The Three D’s of Mastitis Therapy

The Three D’s of Mastitis Therapy

Even though the drive to reduce the use of antibiotics has had a greater impact in the poultry, pork and beef industries than it has had in dairy, significant pressure remains to use less antibiotics in milk production.

In addition to the outside social pressures from consumers to use less antibiotics, there might be economic reasons for treating fewer animals. But that depends on how producers look at the expense, says Pam Ruegg, DVM, milk quality specialist at the University of Wisconsin-Madison.

“All treatment is losing money, it just depends on how much you want to lose,” Ruegg says. “But money spent on prevention is an investment.”

The two ways to reduce antibiotic use is to change how animals are treated for mastitis and dry cow therapy, Ruegg says. To alter the process for deciding when animals should be treated, Ruegg recommends using the three D’s.

1. Detection

Using somatic cell count (SCC) data and cow history, detect when the cow was infected. “Information about how long the SCC has been high helps us guess at the type of bacteria creating the infection,” Ruegg says. Gram positive infections are usually subclinical for a long period, and antibiotics might be useful. Gram negative infections are usually subclinical for a shorter period of time and most don’t benefit from antibiotic therapy. “This isn’t a perfect method, but it gives us a clue,” she says.

Detecting when cows are infected requires accurately recording clinical cases and severity scores, Ruegg says. “Chronic cows have a low probability of being cured by antibiotics,” she says.

2. Diagnosis

Determine if the clinical signs you see are signs of an infection or just inflammation. The only way to know what’s really going on in the udder is by culturing milk samples from the affected cow. Ruegg estimates about one third of the culture results will come back as no growth. “

In most clinical cases the cow will take care of the infection,” she says. “A no growth result from a clinical incident is an indication that the inflammation was successful in containing the infection.”

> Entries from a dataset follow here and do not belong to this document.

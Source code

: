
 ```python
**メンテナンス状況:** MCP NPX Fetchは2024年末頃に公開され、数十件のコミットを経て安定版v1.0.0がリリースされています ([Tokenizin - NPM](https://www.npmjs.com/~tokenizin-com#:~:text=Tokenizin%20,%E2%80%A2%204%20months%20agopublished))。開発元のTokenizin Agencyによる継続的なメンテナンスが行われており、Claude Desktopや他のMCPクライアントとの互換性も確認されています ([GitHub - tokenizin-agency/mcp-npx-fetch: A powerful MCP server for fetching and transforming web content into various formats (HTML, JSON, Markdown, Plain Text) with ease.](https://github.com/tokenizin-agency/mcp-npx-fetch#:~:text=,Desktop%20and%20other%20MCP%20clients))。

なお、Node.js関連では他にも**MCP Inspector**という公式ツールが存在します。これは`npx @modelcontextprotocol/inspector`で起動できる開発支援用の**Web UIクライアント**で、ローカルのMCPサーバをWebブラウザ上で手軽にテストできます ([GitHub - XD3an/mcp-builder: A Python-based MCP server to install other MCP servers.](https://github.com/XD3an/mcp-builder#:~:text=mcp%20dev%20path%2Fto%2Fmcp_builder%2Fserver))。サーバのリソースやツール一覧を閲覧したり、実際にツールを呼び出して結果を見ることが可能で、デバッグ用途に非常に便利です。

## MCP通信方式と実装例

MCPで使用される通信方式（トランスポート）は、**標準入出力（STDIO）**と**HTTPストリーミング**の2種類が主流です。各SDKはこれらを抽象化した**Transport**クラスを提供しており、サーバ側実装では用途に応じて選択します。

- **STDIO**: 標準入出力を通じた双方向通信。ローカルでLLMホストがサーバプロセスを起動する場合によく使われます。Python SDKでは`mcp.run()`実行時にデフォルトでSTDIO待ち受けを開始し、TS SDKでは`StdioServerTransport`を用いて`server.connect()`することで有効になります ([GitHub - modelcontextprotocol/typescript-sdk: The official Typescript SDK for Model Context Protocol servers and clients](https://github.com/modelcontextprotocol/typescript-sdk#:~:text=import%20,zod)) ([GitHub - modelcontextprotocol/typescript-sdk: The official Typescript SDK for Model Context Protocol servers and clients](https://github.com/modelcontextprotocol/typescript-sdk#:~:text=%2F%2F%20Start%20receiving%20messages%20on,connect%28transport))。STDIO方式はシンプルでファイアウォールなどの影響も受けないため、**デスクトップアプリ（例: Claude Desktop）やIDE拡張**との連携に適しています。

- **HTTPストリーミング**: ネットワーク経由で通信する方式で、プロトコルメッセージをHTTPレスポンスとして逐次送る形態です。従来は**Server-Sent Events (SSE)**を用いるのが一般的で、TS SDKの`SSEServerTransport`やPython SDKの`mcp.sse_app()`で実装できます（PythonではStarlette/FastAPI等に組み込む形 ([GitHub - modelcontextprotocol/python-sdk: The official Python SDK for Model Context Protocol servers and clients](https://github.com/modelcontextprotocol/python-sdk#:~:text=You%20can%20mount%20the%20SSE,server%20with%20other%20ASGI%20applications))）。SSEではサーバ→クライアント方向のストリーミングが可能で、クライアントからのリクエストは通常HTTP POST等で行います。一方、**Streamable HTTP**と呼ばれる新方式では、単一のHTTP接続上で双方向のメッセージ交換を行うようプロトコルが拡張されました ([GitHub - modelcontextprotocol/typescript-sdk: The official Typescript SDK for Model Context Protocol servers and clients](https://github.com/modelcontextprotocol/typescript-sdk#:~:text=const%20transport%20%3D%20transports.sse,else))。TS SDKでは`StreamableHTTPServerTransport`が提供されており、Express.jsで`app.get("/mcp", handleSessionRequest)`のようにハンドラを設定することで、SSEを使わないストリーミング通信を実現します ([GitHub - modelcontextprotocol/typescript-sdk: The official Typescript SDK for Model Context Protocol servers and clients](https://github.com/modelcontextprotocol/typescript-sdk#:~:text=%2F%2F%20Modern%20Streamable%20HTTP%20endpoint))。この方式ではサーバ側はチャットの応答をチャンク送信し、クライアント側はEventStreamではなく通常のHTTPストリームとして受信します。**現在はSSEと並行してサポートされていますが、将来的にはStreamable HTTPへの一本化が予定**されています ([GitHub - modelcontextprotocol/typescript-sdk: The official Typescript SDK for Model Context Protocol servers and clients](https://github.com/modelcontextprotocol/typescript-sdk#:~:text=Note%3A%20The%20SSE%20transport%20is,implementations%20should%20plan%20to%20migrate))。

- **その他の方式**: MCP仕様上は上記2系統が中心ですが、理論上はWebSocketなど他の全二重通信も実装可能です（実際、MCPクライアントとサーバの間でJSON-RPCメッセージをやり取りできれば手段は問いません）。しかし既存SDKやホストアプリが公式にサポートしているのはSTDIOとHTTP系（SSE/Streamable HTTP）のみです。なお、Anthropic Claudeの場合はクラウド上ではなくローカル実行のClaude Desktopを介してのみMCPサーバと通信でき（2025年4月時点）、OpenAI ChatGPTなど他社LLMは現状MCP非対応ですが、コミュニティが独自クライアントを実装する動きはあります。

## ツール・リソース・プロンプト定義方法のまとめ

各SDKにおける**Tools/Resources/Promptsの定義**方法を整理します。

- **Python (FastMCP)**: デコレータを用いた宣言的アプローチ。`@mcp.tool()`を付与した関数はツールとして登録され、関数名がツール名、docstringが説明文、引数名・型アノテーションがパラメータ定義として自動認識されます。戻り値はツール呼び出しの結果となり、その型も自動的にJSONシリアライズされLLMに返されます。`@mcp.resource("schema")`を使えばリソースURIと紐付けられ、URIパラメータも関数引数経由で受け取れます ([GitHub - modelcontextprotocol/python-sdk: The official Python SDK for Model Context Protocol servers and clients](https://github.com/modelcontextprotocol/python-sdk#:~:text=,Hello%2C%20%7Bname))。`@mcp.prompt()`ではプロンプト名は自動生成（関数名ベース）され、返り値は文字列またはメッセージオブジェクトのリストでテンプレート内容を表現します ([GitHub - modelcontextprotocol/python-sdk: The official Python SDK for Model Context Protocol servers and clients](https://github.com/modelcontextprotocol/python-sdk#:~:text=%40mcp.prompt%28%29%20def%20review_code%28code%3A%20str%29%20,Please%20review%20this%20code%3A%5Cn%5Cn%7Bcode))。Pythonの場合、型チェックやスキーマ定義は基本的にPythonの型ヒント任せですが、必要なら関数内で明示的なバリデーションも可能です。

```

The remaining culture results will normally be split evenly between gram positive and gram negative bacteria. Ruegg says 85% to 90% of gram negative infections will be back to normal by day seven. Gram positive cases are usually the ones that need treatment.

3. Decision

With the data—culture results, SCC scores, cow history—can you justify antibiotic use on this cow? That question can be asked of lactating cows and those that are near dry off.

Ruegg says antibiotics are rarely useful for cows with these histories:

  • One or more previous diagnoses of refractory pathogens.
  • Greater than three previous treatments for clinical mastitis.
  • Greater than four months of SCC scores higher than 200,000 cells/mL.
  • Chronic clinical or subclinical mastitis in previous lactations.

If cows do not meet these criteria, and a culture shows the associated infection would be cured by antibiotic therapy, then decide which antibiotic to use. For a chart that shows antibiotics available on the market, their efficacy and dosage visit www.DairyHerd.com/ mastitisantibiotics.

The same question can be asked of dry cow therapy, the goal of which, according to Ruegg, is to either cure cows with subclinical infected quarters or prevent new infections from occurring during a high-risk period.

In protocols relating to selective dry cow therapy, Ruegg explains the objective is to use antibiotics only on cows that have evidence of current intramammary infections and to use a teat sealant in healthy cows to prevent new infections during the high risk period after dry off.

“Selective dry cow programs are not simply stopping the use of dry cow therapy,” Ruegg says. She suggests answering two questions to help determine if your herd is ready for selective dry cow therapy:

Q. Has your herd controlled subclinical mastitis?

Review your herd’s bulk tank SCC history. “Herds with bulk tank SCC greater than 250,000 cells/mL shouldn’t even consider selective dry cow therapy,” Ruegg advises, noting those levels are an indicator a considerable portion of cows are affected with subclinical mastitis.

Q Do you have the ability to adequately monitor mastitis?

Do you:

  1. Record and review monthly individual cow SCC values?
  2. Forestrip to identify clinical mastitis?
  3. Keep clinical mastitis records?

If your answer to these two questions is yes, then selective dry cow therapy might be appropriate for your herd.

Still, decisions have to be made on an individual cow basis. Ruegg offers a decision tree to help producers make those individual cow decisions. (You can access the flowchart at www.DairyHerd.com/SDCTflowchart.)

Antibiotic use will continue to be heavily scrutinized on all livestock operations, including dairies. There are opportunities for all dairy producers to practice judicious antibiotic use in both lactating and dry cow therapies.

 

Note: This story appears in the December 2017 magazine issue of Dairy Herd Management.